Alzheimer’s disease is the most common type of dementia affecting adult Americans, 20 percent of whom will be 65 or older by 2029. It’s not easy to deal with, either as a patient or as the loved one of a patient, and many people have no idea what to do when their loved ones begin showing signs.
Perhaps the most important step in caring for a loved one with Alzheimer’s is recognizing the symptoms as they begin to show, and understanding how to begin caring for a loved one with dementia. The earliest stages of Alzheimer’s aren’t usually detectable by a doctor, since they might be explained away as normal human behavior, albeit unusual for the individual.
Interestingly, however, some new studies “indicate that specialized eye exams could be used to detect early signs of Alzheimer’s, though more research is needed in this field,” according to the experts at Icon Eyecare.
Until then, here are some common symptoms of dementia, and — more specifically — Alzheimer’s, as well as how to deal with them.
We’re not talking about benign forgetfulness here, such as occasionally locking your keys in the car or accidentally leaving the oven on once or twice. Forgetfulness as a recognizable problem and symptom of Alzheimer’s will begin to manifest itself as disorientation in familiar places, or constant repetition of speech or phrases without knowing that they’re doing it. Familiarize yourself with other early signs of dementia so that you can tell the difference between normal behavior that comes with aging, and actual signs of Alzheimer’s.
If you do recognize symptomatic forgetfulness, as a caregiver, it’s important to be patient and to understand that he or she isn’t trying to make those around them irritable. Instead of getting emotional, encourage the afflicted to write his or herself notes, and to call when he or she needs your help with something. One of the most exhausting parts of caring for somebody with Alzheimer’s is acting as their memory aid, and you’ll know if your loved one is becoming unusually forgetful.
A common symptom of Alzheimer’s that can appear fairly early on is aphasia, which can manifest as garbled speech, strange grammar and unusual word choices, as well as an inability to remember certain words. Of course, getting stuck halfway through a sentence is fairly normal for the youngest and healthiest of us, but if it begins to happen with increased regularity it can be a sign of mental decline and/or dementia.
As a caregiver it’s very important to try not to interrupt and constantly correct your patient, except sometimes to clarify meaning if it’s important.
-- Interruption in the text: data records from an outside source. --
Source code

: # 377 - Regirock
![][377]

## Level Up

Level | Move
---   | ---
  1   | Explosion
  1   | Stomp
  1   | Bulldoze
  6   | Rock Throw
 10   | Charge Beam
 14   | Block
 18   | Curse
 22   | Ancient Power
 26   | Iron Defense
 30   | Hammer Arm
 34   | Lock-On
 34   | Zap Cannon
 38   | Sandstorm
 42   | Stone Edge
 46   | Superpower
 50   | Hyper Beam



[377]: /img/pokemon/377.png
It can be embarrassing and discouraging for them to point out these errors, especially when caregivers are sons and daughters to parents who may very well remember teaching their children to talk. More importantly, correcting them will not fix the problem.
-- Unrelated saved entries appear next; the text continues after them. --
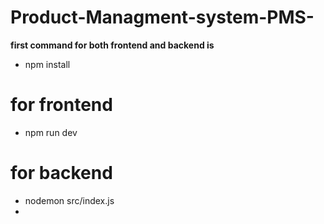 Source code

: # Product-Managment-system-PMS-
**first command for both frontend and backend is**
* npm install
# for frontend
* npm run dev
# for backend
* nodemon src/index.js
*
Instead encourage them to talk openly with you and be accepting. This will be very important to their mental state as well as their emotional health.
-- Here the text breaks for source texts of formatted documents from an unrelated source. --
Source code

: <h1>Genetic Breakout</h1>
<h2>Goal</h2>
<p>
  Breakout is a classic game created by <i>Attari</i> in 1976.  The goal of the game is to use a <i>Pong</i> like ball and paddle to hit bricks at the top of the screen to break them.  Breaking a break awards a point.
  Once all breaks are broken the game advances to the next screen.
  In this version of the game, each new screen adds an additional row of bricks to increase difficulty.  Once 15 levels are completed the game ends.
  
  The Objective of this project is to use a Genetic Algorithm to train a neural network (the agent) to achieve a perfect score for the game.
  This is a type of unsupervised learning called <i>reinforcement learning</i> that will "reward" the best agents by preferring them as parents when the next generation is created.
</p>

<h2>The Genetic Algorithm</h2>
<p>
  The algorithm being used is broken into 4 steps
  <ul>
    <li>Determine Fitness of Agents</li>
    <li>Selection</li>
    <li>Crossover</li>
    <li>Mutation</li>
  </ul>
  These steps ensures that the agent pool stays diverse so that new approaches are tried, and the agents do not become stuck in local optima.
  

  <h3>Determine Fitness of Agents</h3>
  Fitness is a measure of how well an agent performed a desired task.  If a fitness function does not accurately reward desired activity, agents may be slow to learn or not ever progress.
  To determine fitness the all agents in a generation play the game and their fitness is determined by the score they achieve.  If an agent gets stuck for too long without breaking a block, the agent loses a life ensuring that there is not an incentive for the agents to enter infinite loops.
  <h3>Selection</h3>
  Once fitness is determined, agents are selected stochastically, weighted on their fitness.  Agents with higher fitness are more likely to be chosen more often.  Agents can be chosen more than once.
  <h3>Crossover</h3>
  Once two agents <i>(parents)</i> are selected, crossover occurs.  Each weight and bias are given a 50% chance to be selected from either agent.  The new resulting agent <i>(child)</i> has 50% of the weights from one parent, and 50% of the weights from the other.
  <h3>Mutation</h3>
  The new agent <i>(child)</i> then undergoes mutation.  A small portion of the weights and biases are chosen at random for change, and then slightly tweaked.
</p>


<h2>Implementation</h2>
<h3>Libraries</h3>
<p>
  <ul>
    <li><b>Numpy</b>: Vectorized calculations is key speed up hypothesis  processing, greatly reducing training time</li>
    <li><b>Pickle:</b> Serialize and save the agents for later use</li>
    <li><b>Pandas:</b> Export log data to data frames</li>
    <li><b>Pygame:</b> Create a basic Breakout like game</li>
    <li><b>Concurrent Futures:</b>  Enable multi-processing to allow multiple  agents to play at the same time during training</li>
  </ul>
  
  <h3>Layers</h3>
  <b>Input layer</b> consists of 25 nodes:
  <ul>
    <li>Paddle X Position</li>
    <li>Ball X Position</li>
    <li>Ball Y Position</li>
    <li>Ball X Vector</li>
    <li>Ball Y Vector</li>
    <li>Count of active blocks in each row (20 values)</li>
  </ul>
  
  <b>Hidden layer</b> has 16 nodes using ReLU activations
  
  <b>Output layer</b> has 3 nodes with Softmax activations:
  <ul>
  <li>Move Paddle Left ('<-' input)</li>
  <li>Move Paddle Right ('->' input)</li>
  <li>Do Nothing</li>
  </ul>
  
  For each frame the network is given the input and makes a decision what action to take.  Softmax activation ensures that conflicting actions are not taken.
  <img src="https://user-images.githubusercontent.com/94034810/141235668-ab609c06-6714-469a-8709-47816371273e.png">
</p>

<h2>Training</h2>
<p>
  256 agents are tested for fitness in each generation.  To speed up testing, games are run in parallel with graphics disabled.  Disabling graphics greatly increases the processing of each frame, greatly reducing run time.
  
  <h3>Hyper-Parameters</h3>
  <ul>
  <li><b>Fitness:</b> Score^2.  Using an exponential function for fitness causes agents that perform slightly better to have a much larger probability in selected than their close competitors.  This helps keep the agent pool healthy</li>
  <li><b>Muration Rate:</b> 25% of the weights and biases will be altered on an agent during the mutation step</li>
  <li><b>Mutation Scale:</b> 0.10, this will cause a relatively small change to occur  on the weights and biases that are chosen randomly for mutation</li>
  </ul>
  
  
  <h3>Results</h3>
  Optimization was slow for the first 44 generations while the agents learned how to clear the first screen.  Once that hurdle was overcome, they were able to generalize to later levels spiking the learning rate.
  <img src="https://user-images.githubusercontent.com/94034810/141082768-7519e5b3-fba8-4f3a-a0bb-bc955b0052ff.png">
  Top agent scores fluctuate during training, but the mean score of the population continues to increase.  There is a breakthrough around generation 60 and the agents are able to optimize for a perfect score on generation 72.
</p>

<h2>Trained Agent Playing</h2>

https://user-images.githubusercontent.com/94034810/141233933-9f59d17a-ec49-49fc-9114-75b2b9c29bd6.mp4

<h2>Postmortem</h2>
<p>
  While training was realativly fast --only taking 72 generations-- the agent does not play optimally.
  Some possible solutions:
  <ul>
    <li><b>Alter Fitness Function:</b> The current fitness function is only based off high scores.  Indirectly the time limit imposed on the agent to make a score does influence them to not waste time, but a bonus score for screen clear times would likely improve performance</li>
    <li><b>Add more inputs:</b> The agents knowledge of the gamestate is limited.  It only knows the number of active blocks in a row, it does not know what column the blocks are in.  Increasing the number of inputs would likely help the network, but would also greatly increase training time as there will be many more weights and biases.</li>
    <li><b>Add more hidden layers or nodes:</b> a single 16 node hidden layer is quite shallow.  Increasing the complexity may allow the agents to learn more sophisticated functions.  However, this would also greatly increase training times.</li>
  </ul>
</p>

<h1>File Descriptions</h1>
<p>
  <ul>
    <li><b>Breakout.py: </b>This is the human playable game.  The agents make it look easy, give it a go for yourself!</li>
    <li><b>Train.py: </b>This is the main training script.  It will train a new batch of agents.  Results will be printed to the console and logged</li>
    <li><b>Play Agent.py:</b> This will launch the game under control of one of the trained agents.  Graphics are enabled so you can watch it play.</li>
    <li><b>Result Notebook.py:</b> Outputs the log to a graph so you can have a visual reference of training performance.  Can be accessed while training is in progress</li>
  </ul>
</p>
Someone realizing that they’re experiencing cognitive decline will feel understandably terrified, and will often withdraw from friends and family in order to protect themselves from scary situations. A caregiver should not seek to draw their patients out of their comfort zone, so much as they should become a part of it. This helps alleviate the depression that this isolation often generates. Unfortunately, social withdrawal can also lead to apathy, which can develop into more serious illnesses.
“Patients often develop urinary tract or sinus infections due to dementia-related apathy,” according to Bradley University.
“The disease can cause eyesight and hearing issues,” they also write.
Just remember that pushing a formerly sociable person to go out with friends and do the same activities as before can be overwhelming in their new state. Try to keep groups small and easy to manage, and do your best to build some new happy memories.
Forgetfulness can often lead to paranoia. Things often will not be where the patient remembers leaving them, they might think money has gone missing with no recollection of where it was spent. People will tell them things they don’t remember ever hearing. In a situation like that, even the most rational of us would begin to believe we’re being manipulated or taken advantage of.
Unfortunately, at this point, it might be necessary to seek professional care for your loved one. Creating a reassuring environment is difficult even at the best of times, but it’s simply not possible for many of us to provide full-time care 100 percent of the time without professional help.
About 5 to 10 percent of Alzheimer’s patients turn angry and violent as a side effect of paranoia. A caregiver should never underestimate the physical strength of a loved one, or even their capacity to do harm to another.
While aggression is rare, there are multiple reports of people hurting and sometimes even killing others because they are extremely confused and afraid. If you as the caregiver begin to witness violent behavior, it’s essential that you seek professional help and get them the around-the-clock care they need.
Alzheimer’s is, unfortunately, a disease that might come on slowly, but that ultimately hits hard. Look out for it’s precursors, and remember to seek professional help for loved ones if necessary.